Community Spring Cleaning week is here! Join your fellow Maveryx in digging through your old posts and marking comments on them as solved. Learn more here!

Alteryx Designer Desktop Discussions

Find answers, ask questions, and share expertise about Alteryx Designer Desktop and Intelligence Suite.
SOLVED

Frequency tables on large teradata table

hanna
7 - Meteor

Dear Alteryx community,

 

I am trying to get frequencies for 200+ fields in a teradata table that has 100 million records. Is it possible? Because I picked one field and it seemes running very slow.

 

Is there any other solutions? Any suggestions are welcome!

 

Hanna

20 REPLIES 20
david_fetters
11 - Bolide

Hanna,

 

That's likely to take a minute or two to run depending on your specs!

 

With very large datasets, I find that using the Summarize tool's Group By and Count functions seems to have much less overhead than the Frequency tool.  You'll need to iterate column by column over your table to get it to work, but I think comparatively it will be much faster (on the processing side, not necessarily the IO side).

 

You might also consider writing a batch macro that executes the appropriate SQL query inside the database and then captures the results.  Essentially, just run a query like: 

 

 

 

SELECT [Field1] as FieldValue, COUNT(*) as RecordCount
FROM theDatabase
GROUP BY [Field1]

You can then have the batch macro replace [Field1] with the appropriate field names, and just add a column inside your macro with the name of the field you're counting.  Your results then get spit out as a tall table of the form (FieldName,FieldValue,RecordCount)

 

While Alteryx is pretty freaking amazing, there's a cost to moving data from a database to the client, and that cost can sometimes exceed the advantages of handling your manipulations inside Alteryx.  100 million records is a decent amount (depending on specs) and unless it was all byte data I don't think i'd want to move it out of the database to do a quick group and count IMHO.

 

hanna
7 - Meteor

Thank you very much for your reply, David.

 

It took 40 minutes to run 9 columns. And I need to work on over 200 columns. I will try both of your suggestions and see which is better. I will let you know my findings.

 

Thanks again.

Hanna

david_fetters
11 - Bolide

My pleasure Hanna.

 

I'm always interested in benchmarking results, so I think it would be great for the community if you could let us know what you find.  If you wouldn't mind, would you also post your RAM and processor speed so we can get an idea of how fast your machine is?

 

While that's not lightning fast speed, if the processing time increases linearly (another great thing to test experimentally) that would mean yours should take... (carry the two)... a shade under 15 hours to process.  If this is something you only need to do infrequently, then you can run it overnight.  Our analysts tend to load up our machines with long running workflows on a Friday and let them run for anywhere from 12 to 48 hours (large scoring projects with many models).

 

One thing I've learned from running workflows that can take a day or two to finish is that you're probably better off splitting the task into batches that you can complete and "checkpoint" just in case your computer freezes or your connection to the DB server gets cut due to some DBA's poorly timed maintenance window.  For your case, I'd probably have it run frequencies on a handful of fields at a time, then output the results to a timestamped file before starting over with the next set of fields.  That way you can pick up right where you left off if something fails.  Ever since we missed a few deadlines due to connection errors in long running streams, I've started building out batch processes for big processing jobs.  It tends to be somewhat less efficient, because Alteryx is much better at managing memory if you give it everything and let it decide the order in which it needs records, but I don't regularly lose more than a few hours of processing at a time.

hanna
7 - Meteor

Hi David,

It looks like the processing time is not linear - one field 20 minutes, 9 fields 40 minutes. 15 fields 55 minute. I am limiting my number of fields to 15. My PC info:

 

Processor:  Intel(R) Core(TM) i5-4300 CPU @ 1.90GHz  2.50 GHz

RAM:          8.00 GB

system type:  64-bit

 

I am not tech savvy. I wonder how to do it as you suggested :

" have it run frequencies on a handful of fields at a time, then output the results to a timestamped file before starting over with the next set of fields."

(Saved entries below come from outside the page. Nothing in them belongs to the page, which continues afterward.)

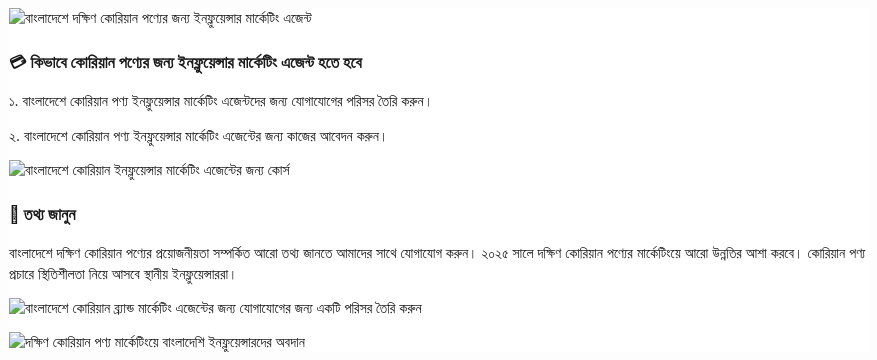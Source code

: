 ![বাংলাদেশে দক্ষিণ কোরিয়ান পণ্যের জন্য ইনফ্লুয়েন্সার মার্কেটিং এজেন্ট](https://baoliba.com/images/countries/influencer-marketing-agent-for-korean-products-in-bangladesh.jpg) 

###  💳 কিভাবে কোরিয়ান পণ্যের জন্য ইনফ্লুয়েন্সার মার্কেটিং এজেন্ট হতে হবে

১. বাংলাদেশে কোরিয়ান পণ্য ইনফ্লুয়েন্সার মার্কেটিং এজেন্টদের জন্য যোগাযোগের পরিসর তৈরি করুন।

২. বাংলাদেশে কোরিয়ান পণ্য ইনফ্লুয়েন্সার মার্কেটিং এজেন্টের জন্য কাজের আবেদন করুন।

![বাংলাদেশে কোরিয়ান ইনফ্লুয়েন্সার মার্কেটিং এজেন্টের জন্য কোর্স](https://baoliba.com/images/countries/course-for-korean-influencer-marketing-agent-in-bangladesh.jpg)

### 📅 তথ্য জানুন

বাংলাদেশে দক্ষিণ কোরিয়ান পণ্যের প্রয়োজনীয়তা সম্পর্কিত আরো তথ্য জানতে আমাদের সাথে যোগাযোগ করুন। ২০২৫ সালে দক্ষিণ কোরিয়ান পণ্যের মার্কেটিংয়ে আরো উন্নতির আশা করবে। কোরিয়ান পণ্য প্রচারে স্থিতিশীলতা নিয়ে আসবে স্থানীয় ইনফ্লুয়েন্সাররা।

![বাংলাদেশে কোরিয়ান ব্র্যান্ড মার্কেটিং এজেন্টের জন্য যোগাযোগের জন্য একটি পরিসর তৈরি করুন](https://baoliba.com/images/countries/create-contact-area-for-korean-brand-marketing-agent-in-bangladesh.jpg) 

![দক্ষিণ কোরিয়ান পণ্য মার্কেটিংয়ে বাংলাদেশি ইনফ্লুয়েন্সারদের অবদান](https://baoliba.com/images/countries/bangladesh-contribution-in-korean-products-marketing.jpg)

Do you mean schedule increamental runs?

 

Thank you David!

david_fetters
11 - Bolide

Hanna,

 

I'm going to assume that those times given are from running in Alteryx and using the Frequency tool, rather than a query to a database.

 

What you've found is an example of memory efficiency that Alteryx uses.  Basically, your results demonstrate that when Alteryx is going through and calculating frequency on a single field, it has to go through every single row once.  Instead of going through one time for each field, when you select multiple values it tries to examine all of them with a single iteration through the data.  That means it takes longer than running a single field, but not linearly longer.

 

In your case, it looks like your best bet within Alteryx is to just go ahead and run the frequencies for all 200 fields at once (just set it up for the night).  Alteryx is pretty stable, and I can't imagine your query taking more than a night with the numbers you've provided.

 

What I was referring to would involve either building a batch macro to go through and run a group of frequencies at a time and then output a file, or building a workflow with multiple frequency nodes, each assigned to run a group of fields and then output the results to a flat file.  This can be a good approach if your big streams error frequently and force you to start over, but there is an Input/Output (IO) cost anytime you pull things from a database that you should keep in mind (e.g. the database will spend time looking for, grabbing, and returning the data, and the data will take time to transfer to your machine).  

 

Much like alteryx, database query costs usually aren't linear with the number of fields, so pulling two fields should only take a fraction longer than pulling just one field.

 

Everything is relative, but your process doesn't seem like it is taking so long that I would start looking at ways to complicate it.  Thanks for following up with both experimental results and your specs, that helps a bunch in seeing how the process has been working for you.  If you'd like to go into splitting up this process into batches, I can try and put something together to demonstrate the process for you.

hanna
7 - Meteor

Thank again, David!

 

Actually I can't select all fields, it told me I have no more spool space. So I reverted to do in-DB count by group. could you please gave me more detail about  the batch macro process ?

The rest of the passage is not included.